• **PROBLEM REQUIREMENTS**:
Search the records for "computers". Report every line where it occurs.

── RECORDS SHOWN ──

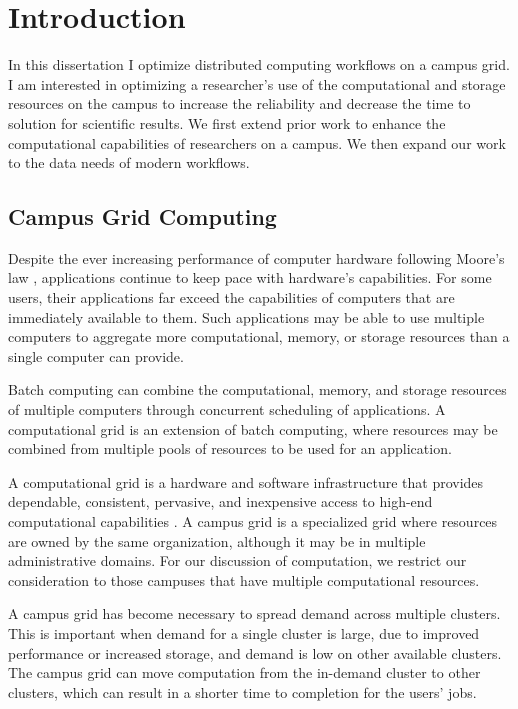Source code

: \chapter{Introduction}

In this dissertation I optimize distributed computing workflows on a campus grid.  I am interested in optimizing a researcher's use of the computational and storage resources on the campus to increase the reliability and decrease the time to solution for scientific results.  We first extend prior work to enhance the computational capabilities of researchers on a campus.  We then expand our work to the data needs of modern workflows.

\section{Campus Grid Computing}

Despite the ever increasing performance of computer hardware following Moore's law \cite{schaller1997moore}, applications continue to keep pace with hardware's capabilities.  For some users, their applications far exceed the capabilities of computers that are immediately available to them.  Such applications may be able to use multiple computers to aggregate  more computational, memory, or storage resources than a single computer can \mbox{provide}.

Batch computing can combine the computational, memory, and storage resources of multiple computers through concurrent scheduling of applications.  A computational grid is an extension of batch computing, where resources may be combined from multiple pools of resources to be used for an application.

A computational grid is a hardware and software infrastructure that provides dependable, consistent, pervasive, and inexpensive access to high-end computational capabilities \cite{foster2004grid}.  A campus grid is a specialized grid where resources are owned by the same organization, although it may be in multiple administrative domains.  For our discussion of computation, we restrict our consideration to those campuses that have multiple computational resources.

A campus grid has become necessary to spread demand across multiple clusters.  This is important when demand for a single cluster is large, due to improved performance or increased storage, and demand is low on other available clusters.  The campus grid can move computation from the in-demand cluster to other clusters, which can result in a shorter time to completion for the users' jobs.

───

• **EXERCISE SOLUTION**:
Despite the ever increasing performance of computer hardware following Moore's law \cite{schaller1997moore}, applications continue to keep pace with hardware's capabilities.  For some users, their applications far exceed the capabilities of computers that are immediately available to them.  Such applications may be able to use multiple computers to aggregate  more computational, memory, or storage resources than a single computer can \mbox{provide}.
Batch computing can combine the computational, memory, and storage resources of multiple computers through concurrent scheduling of applications.  A computational grid is an extension of batch computing, where resources may be combined from multiple pools of resources to be used for an application.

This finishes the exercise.